The generous giants of the Ringstrasse spring to mind when the architecture of Vienna is mentioned, but there are so many more styles throughout this surprising city.
The Jugendstil architect Otto Wagner is a prominent name - the Kirche am Steinhof (St. Leopold Church) and the Post Office Savings Bank building are key turn-of-the-century structures.
Wikipedia gives an overview of Wagner and Vienna:
Wagner became a proponent of Architectural Realism. It was a theoretical position that enabled him to mitigate the reliance on historical forms. In 1894, when he became Professor of Architecture at the Academy of Fine Arts Vienna, he was well advanced on his path toward a more radical opposition to the prevailing currents of historicist architecture.This blog has some great pictures and info on the Otto Wagner buildings in Vienna.

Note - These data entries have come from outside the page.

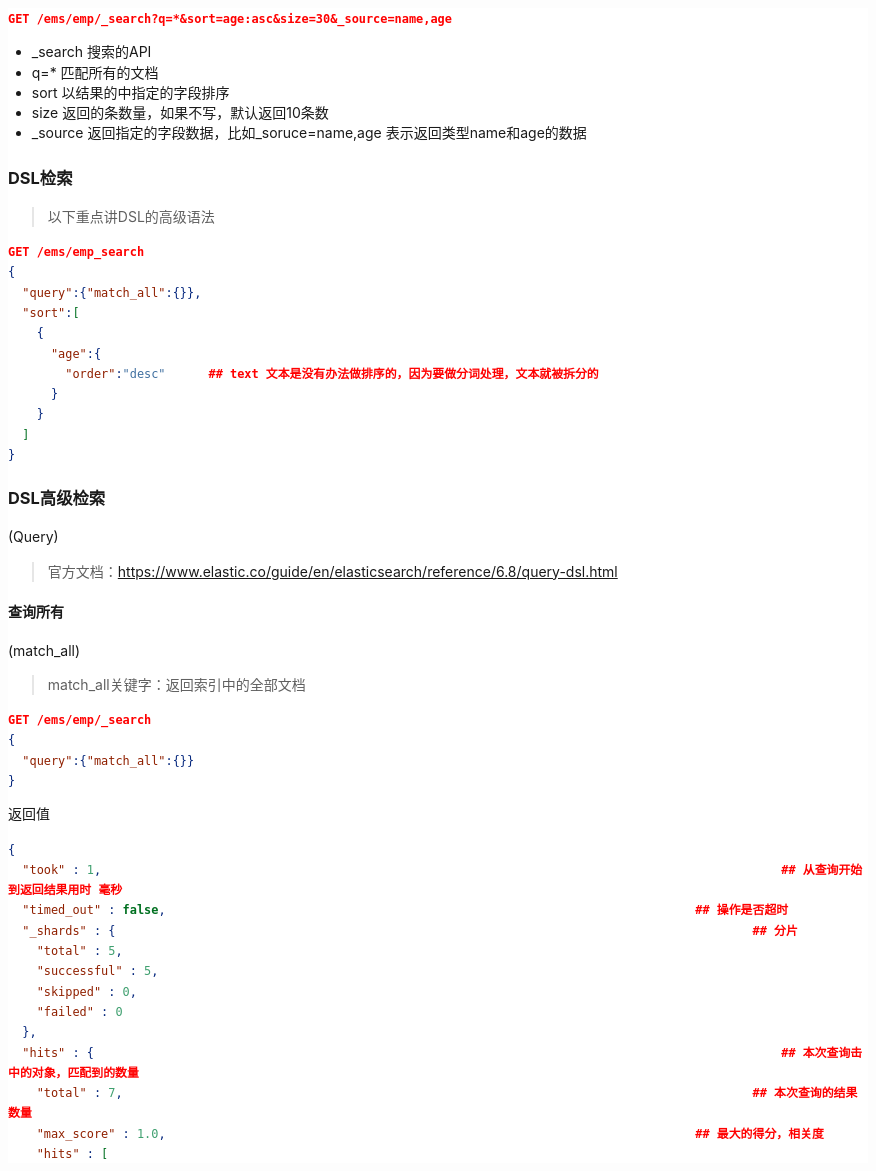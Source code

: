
 ```json
GET /ems/emp/_search?q=*&sort=age:asc&size=30&_source=name,age
```

- _search 搜索的API
- q=* 匹配所有的文档
- sort 以结果的中指定的字段排序
- size 返回的条数量，如果不写，默认返回10条数
- _source 返回指定的字段数据，比如\_soruce=name,age 表示返回类型name和age的数据

### DSL检索

> 以下重点讲DSL的高级语法

```json
GET /ems/emp_search
{
  "query":{"match_all":{}},
  "sort":[
    {
      "age":{
        "order":"desc"		## text 文本是没有办法做排序的，因为要做分词处理，文本就被拆分的
      }
    }
  ]
}
```

### DSL高级检索

(Query)

> 官方文档：https://www.elastic.co/guide/en/elasticsearch/reference/6.8/query-dsl.html

#### 查询所有

(match_all)

> match_all关键字：返回索引中的全部文档

```json
GET /ems/emp/_search
{
  "query":{"match_all":{}}
}
```

返回值

```json
{
  "took" : 1,																								## 从查询开始到返回结果用时 毫秒
  "timed_out" : false,																			## 操作是否超时
  "_shards" : {																							## 分片
    "total" : 5,
    "successful" : 5,
    "skipped" : 0,
    "failed" : 0
  },
  "hits" : {																								## 本次查询击中的对象，匹配到的数量
    "total" : 7,																						## 本次查询的结果数量
    "max_score" : 1.0,																			## 最大的得分，相关度
    "hits" : [
```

By the mid-1890s, he had already designed several Jugendstil buildings. Wagner was very interested in urban planning — in 1890 he designed a new city plan for Vienna, but only his urban rail network, the Stadtbahn, was built. In 1896 he published a textbook entitled Modern Architecture in which he expressed his ideas about the role of the architect; it was based on the text of his 1894 inaugural lecture to the Academy. His style incorporated the use of new materials and new forms to reflect the fact that society itself was changing. In his textbook, he stated that "new human tasks and views called for a change or reconstitution of existing forms". In pursuit of this ideal, he designed and built structures that reflected their intended function, such as the austere Neustiftgasse apartment block in Vienna.
In 1897, he joined Gustav Klimt, Joseph Maria Olbrich, Josef Hoffmann and Koloman Moser shortly after they founded the "Vienna Secession" artistic group. From the ideas of this group he developed a style that included quasi-symbolic references to the new forms of modernity.
Wagner died in Vienna in 1918.
It is said that "Wagner’s contemporary Adolf Loos, another pioneer of Modernist architecture, shocked the Viennese public with the bare facade of his building on Michaelerplatz":
|Loos' building on the Michaelplatz|
Going further back in time, the massive Gothic and Romanesque St Stephensdom was begun in the 14th century, on the ruins of two earlier churches, the first going back to 1147. With it's multicoloured tiles and impressive tower, it has become one of the most recognisable symbols of Vienna.
|The tower of St Stephensdom|
|Since 1990 St. Stephan’s Cathedral has been reflected in the glass façade of |
the Haas House on Stephansplatz, planned by Hollein.
Vienna’s social housing originated from an internationally acknowledged reform programme in the 1920s and has been developing for eighty years. 60 % of all Vienna households live in subsidised
apartments, including 220,000 in council housing. Today nearly 1,7 million inhabitants live in Vienna.
Friedensreich Hundertwasser added a surprising dimension to Viennese architecture in the mid- to late- twentieth century:
Friedensreich Regentag Dunkelbunt Hundertwasser (December 15, 1928 – February 19, 2000) was an Austrian artist (who later took on New Zealand citizenship). Born Friedrich Stowasser in Vienna, he became one of the best-known contemporary Austrian artists, although controversial, by the end of the 20th century.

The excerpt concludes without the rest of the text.